Enquête par questionnaire conduite par la Mission locale de Rennes
Auteurs :
Olivier Noël
Suzana Dukic
Problématiques :
Accès aux droits
Discrimination(s)
Dans ce cadre de ce projet, un questionnaire auto-administré a été diffusé auprès de jeunes « captifs » bénéficiant d’une formation dans le cadre d’une POP (Prestation d’Orientation Professionnelle) ou d’une PPAE (Prestation Préparatoire à l’Emploi) entre septembre 2004 et juin 2005 au sein de la mission locale de Rennes. Au total, ce sont 186 questionnaires qui ont ainsi été recueillis.

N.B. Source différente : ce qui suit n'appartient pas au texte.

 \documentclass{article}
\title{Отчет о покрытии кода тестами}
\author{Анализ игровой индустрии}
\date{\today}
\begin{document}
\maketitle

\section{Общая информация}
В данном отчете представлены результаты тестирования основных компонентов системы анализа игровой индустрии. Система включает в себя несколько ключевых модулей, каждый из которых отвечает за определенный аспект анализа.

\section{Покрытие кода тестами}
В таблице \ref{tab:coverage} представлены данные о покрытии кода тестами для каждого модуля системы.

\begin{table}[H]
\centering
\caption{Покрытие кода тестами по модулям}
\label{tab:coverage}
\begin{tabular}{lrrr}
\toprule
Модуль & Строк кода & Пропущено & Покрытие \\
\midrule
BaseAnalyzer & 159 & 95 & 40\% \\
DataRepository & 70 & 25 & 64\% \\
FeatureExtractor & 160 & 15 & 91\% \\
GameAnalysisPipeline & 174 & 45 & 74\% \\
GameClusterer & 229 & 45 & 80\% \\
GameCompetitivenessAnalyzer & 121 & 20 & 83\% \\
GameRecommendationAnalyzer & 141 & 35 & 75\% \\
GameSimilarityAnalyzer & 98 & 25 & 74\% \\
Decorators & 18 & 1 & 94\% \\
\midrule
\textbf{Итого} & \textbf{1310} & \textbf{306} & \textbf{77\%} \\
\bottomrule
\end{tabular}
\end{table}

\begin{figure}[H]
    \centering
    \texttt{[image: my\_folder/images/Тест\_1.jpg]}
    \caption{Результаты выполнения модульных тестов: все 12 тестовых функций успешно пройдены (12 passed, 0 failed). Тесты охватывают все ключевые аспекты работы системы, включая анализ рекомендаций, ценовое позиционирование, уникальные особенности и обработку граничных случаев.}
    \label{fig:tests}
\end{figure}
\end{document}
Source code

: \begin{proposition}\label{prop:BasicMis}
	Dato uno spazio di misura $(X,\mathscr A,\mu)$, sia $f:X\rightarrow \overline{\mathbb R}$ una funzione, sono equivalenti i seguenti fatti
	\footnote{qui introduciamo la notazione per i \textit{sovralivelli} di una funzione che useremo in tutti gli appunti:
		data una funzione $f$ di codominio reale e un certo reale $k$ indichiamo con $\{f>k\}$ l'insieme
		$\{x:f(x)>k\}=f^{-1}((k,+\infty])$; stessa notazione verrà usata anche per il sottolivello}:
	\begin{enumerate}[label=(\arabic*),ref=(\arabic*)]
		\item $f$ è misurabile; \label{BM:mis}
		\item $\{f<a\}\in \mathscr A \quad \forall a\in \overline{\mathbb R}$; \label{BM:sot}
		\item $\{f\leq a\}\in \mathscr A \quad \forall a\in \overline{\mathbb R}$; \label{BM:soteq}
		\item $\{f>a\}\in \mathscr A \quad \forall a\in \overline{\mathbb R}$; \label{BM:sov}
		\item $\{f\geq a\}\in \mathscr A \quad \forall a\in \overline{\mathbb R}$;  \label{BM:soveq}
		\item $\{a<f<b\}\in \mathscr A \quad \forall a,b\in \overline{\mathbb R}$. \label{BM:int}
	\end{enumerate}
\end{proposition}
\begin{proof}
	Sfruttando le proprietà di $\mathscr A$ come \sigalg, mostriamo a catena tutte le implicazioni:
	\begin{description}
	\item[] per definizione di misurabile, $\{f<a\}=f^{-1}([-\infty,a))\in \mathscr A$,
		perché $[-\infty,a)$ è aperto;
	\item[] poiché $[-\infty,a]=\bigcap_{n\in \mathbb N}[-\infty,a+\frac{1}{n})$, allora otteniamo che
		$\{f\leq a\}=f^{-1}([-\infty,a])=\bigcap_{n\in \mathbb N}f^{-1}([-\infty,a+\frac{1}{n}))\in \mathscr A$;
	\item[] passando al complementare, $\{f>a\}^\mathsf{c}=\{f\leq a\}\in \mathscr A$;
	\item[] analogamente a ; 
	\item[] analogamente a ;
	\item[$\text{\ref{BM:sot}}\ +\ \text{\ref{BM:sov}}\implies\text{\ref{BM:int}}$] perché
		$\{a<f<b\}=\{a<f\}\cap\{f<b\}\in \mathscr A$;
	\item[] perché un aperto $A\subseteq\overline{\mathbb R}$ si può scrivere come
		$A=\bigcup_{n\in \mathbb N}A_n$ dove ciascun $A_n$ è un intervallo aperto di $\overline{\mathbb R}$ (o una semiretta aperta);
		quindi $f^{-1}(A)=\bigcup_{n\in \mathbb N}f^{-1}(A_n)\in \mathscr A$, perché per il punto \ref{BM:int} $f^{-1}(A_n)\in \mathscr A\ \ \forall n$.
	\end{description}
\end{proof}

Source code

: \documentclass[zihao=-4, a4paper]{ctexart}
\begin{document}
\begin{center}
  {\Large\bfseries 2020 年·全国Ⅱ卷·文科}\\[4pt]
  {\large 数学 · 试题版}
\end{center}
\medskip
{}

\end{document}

Le principal résultat de l’enquête vient souligner que 40,3 % des jeunes enquêtés pensent avoir été victimes de discrimination contre 56,5% de jeunes qui ne le pensent pas et 3,3% de non-réponse.
L’emploi est, selon les jeunes enquêtés, le principal champ où s’exercent les pratiques discriminatoires : 31,7% des jeunes enquêtés pensent avoir été victimes de discrimination dans le champ de l’emploi contre 26,3% de jeunes qui pensent l’avoir été dans l’accès à un lieu particulier (données cumulées : camping, commerce, discothèque et autre lieu) et 15,6% dans l’accès à un logement.
Les critères discriminatoires définis par la loi du 16 novembre 2001 tels l’origine, l’appartenance ou la non-appartenance vraie ou supposée à une ethnie, une nation ou une race sont dans certains utilisés par fois de manière tout à fait explicite par des employeurs qui commettent de fait un délit.
En conséquence, les vécus de discrimination (qu’elles soient effectives ou non) sont intéressants à prendre en compte pour eux-mêmes, pour leurs effets sur les conditions d’insertion des jeunes dans la société. En l’absence de réparation, les humiliations, frustrations, vexations et disqualifications qui accompagnent les pratiques discriminatoires, risquent de bloquer durablement toute dynamique d’insertion.
Au-delà de l’écoute active, il paraît donc indispensable de réfléchir aux conditions d’une plus grande accessibilité au droit. Si nous pouvons souligner que les jeunes enquêtées donnent des témoignages suffisamment explicites (les entreprises incriminées sont souvent citées) pour ne point douter de leur réalité, la mobilisation de la solution juridique est exceptionnelle voire inexistante. Pour autant, le phénomène de non-recours au droit ne peut se contenter de « raisons individuelles relevant principalement d’une analyse comportementale » (WARIN, 2003) imputant de fait aux seuls jeunes la responsabilité d’une absence de mobilisation du droit. Cette question interpelle directement la Mission Locale qui doit «informer les jeunes sur leurs droits et leurs devoirs » afin « de favoriser la prise de conscience par les jeunes de leurs droits » (Circulaire DGEFP n°2004-24 du 18 août 2004).